__RECORDS SUPPLIED__.
────

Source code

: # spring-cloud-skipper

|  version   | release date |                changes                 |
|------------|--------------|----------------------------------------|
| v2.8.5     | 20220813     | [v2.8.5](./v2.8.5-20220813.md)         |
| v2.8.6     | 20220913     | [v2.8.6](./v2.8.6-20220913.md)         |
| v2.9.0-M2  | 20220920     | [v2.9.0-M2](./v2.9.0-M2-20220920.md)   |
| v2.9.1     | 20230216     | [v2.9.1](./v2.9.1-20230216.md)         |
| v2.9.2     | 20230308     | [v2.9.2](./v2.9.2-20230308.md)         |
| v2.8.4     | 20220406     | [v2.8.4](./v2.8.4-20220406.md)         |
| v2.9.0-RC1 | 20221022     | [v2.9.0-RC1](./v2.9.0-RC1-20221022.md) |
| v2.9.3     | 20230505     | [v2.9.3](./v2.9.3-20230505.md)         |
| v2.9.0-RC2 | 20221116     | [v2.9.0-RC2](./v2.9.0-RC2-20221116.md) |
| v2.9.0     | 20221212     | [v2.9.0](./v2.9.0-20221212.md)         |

────

__INSTRUCTIONS TO FOLLOW__. Return the listing. Match it exactly.

__SOLVED PROBLEM__.
Source code

: # spring-cloud-skipper

|  version   | release date |                changes                 |
|------------|--------------|----------------------------------------|
| v2.8.5     | 20220813     | [v2.8.5](./v2.8.5-20220813.md)         |
| v2.8.6     | 20220913     | [v2.8.6](./v2.8.6-20220913.md)         |
| v2.9.0-M2  | 20220920     | [v2.9.0-M2](./v2.9.0-M2-20220920.md)   |
| v2.9.1     | 20230216     | [v2.9.1](./v2.9.1-20230216.md)         |
| v2.9.2     | 20230308     | [v2.9.2](./v2.9.2-20230308.md)         |
| v2.8.4     | 20220406     | [v2.8.4](./v2.8.4-20220406.md)         |
| v2.9.0-RC1 | 20221022     | [v2.9.0-RC1](./v2.9.0-RC1-20221022.md) |
| v2.9.3     | 20230505     | [v2.9.3](./v2.9.3-20230505.md)         |
| v2.9.0-RC2 | 20221116     | [v2.9.0-RC2](./v2.9.0-RC2-20221116.md) |
| v2.9.0     | 20221212     | [v2.9.0](./v2.9.0-20221212.md)         |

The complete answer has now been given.